#### [Provided information]
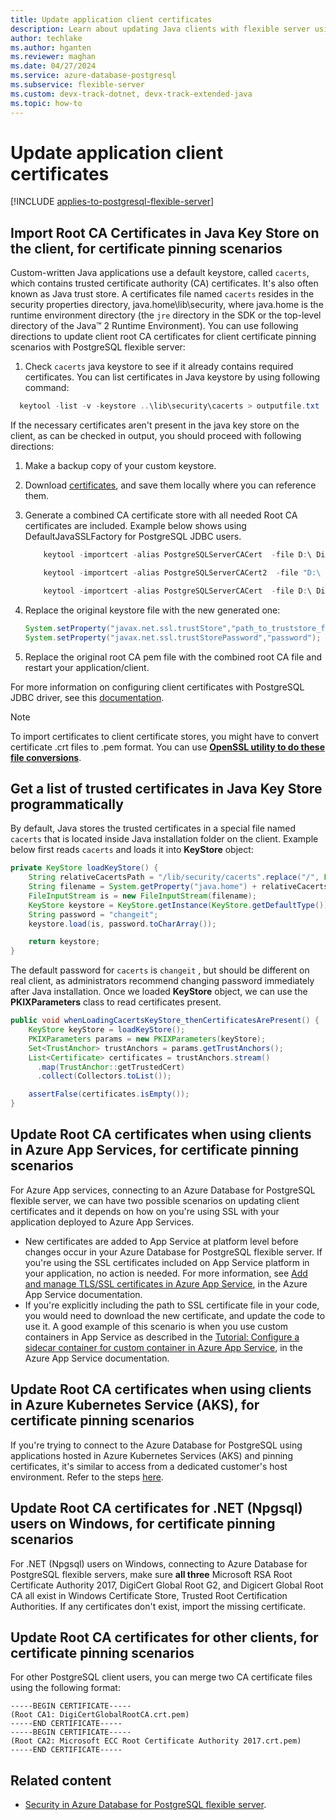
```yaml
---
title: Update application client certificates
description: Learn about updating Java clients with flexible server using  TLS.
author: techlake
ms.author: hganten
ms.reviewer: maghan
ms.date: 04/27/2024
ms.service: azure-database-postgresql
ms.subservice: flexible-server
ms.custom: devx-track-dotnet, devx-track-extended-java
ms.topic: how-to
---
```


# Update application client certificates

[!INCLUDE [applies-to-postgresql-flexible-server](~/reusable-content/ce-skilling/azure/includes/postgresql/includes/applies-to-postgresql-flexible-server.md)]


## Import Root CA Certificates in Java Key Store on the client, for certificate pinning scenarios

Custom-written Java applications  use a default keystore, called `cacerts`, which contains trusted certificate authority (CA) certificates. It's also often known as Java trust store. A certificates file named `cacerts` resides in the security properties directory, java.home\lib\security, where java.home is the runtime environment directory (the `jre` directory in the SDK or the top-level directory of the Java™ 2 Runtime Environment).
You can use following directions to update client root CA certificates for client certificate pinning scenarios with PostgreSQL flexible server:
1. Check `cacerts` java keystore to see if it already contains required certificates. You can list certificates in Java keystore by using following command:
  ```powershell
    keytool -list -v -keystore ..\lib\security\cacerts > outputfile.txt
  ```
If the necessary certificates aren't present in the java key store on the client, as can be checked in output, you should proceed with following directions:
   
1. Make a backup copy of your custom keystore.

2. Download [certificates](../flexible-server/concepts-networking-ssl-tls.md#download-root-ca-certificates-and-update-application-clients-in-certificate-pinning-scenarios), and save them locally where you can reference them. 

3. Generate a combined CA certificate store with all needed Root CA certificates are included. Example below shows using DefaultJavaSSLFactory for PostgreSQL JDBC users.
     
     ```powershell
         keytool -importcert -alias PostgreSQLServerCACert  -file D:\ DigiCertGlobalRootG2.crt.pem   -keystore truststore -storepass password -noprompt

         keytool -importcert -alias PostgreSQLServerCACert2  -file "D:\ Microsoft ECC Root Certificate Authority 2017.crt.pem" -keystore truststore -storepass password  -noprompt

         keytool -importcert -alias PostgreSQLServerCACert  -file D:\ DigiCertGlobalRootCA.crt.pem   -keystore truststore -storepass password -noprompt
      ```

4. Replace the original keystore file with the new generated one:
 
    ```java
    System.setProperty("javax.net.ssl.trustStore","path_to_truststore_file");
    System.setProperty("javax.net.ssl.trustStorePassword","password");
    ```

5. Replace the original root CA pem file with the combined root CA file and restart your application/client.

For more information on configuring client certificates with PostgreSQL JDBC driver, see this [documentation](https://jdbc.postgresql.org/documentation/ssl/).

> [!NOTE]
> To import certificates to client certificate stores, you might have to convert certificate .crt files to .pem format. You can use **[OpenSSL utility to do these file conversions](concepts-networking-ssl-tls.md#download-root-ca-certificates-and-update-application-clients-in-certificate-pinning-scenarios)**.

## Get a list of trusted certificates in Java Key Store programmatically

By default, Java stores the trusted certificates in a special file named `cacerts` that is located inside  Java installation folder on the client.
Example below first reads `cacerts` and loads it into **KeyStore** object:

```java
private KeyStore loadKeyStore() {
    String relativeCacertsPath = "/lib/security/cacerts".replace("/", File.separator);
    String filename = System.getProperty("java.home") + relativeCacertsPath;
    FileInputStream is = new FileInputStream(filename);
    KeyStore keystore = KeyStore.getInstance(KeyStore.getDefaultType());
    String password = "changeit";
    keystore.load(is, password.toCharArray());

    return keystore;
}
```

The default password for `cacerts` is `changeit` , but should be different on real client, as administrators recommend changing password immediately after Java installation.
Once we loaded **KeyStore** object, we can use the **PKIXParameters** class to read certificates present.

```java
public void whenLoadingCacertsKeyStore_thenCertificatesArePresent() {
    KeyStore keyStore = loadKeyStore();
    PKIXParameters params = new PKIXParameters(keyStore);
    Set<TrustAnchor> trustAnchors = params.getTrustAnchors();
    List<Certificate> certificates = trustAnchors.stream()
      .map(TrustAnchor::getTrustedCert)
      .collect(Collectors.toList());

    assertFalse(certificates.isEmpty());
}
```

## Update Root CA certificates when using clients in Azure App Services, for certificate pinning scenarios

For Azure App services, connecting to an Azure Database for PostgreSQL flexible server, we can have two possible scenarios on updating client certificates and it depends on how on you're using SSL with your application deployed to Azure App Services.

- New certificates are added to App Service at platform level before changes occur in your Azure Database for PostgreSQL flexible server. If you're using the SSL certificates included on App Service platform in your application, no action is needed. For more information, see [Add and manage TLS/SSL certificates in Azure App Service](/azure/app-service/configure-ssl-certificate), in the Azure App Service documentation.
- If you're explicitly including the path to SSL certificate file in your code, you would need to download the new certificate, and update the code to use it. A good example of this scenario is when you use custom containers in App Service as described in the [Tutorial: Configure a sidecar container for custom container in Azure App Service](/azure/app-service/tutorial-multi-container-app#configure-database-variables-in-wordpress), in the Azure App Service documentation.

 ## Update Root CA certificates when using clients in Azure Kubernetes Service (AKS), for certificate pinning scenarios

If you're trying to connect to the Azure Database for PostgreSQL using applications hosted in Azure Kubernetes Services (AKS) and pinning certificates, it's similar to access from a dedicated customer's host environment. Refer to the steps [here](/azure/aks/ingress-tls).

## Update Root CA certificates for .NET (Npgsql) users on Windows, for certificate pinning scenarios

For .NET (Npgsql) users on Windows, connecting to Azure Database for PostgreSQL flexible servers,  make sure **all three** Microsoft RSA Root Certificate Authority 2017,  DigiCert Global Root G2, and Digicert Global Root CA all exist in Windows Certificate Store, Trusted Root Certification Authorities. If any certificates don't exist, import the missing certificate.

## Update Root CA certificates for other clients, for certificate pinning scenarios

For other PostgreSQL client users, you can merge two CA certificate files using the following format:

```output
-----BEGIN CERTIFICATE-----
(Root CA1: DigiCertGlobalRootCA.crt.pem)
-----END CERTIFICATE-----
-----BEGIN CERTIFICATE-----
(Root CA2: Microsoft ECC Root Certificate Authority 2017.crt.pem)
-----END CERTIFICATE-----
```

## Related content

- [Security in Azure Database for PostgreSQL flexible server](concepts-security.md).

#### [Aim of the task]
Where a line above holds the word "trustAnchors", copy it.

#### [Result of this task]
    Set<TrustAnchor> trustAnchors = params.getTrustAnchors();
    List<Certificate> certificates = trustAnchors.stream()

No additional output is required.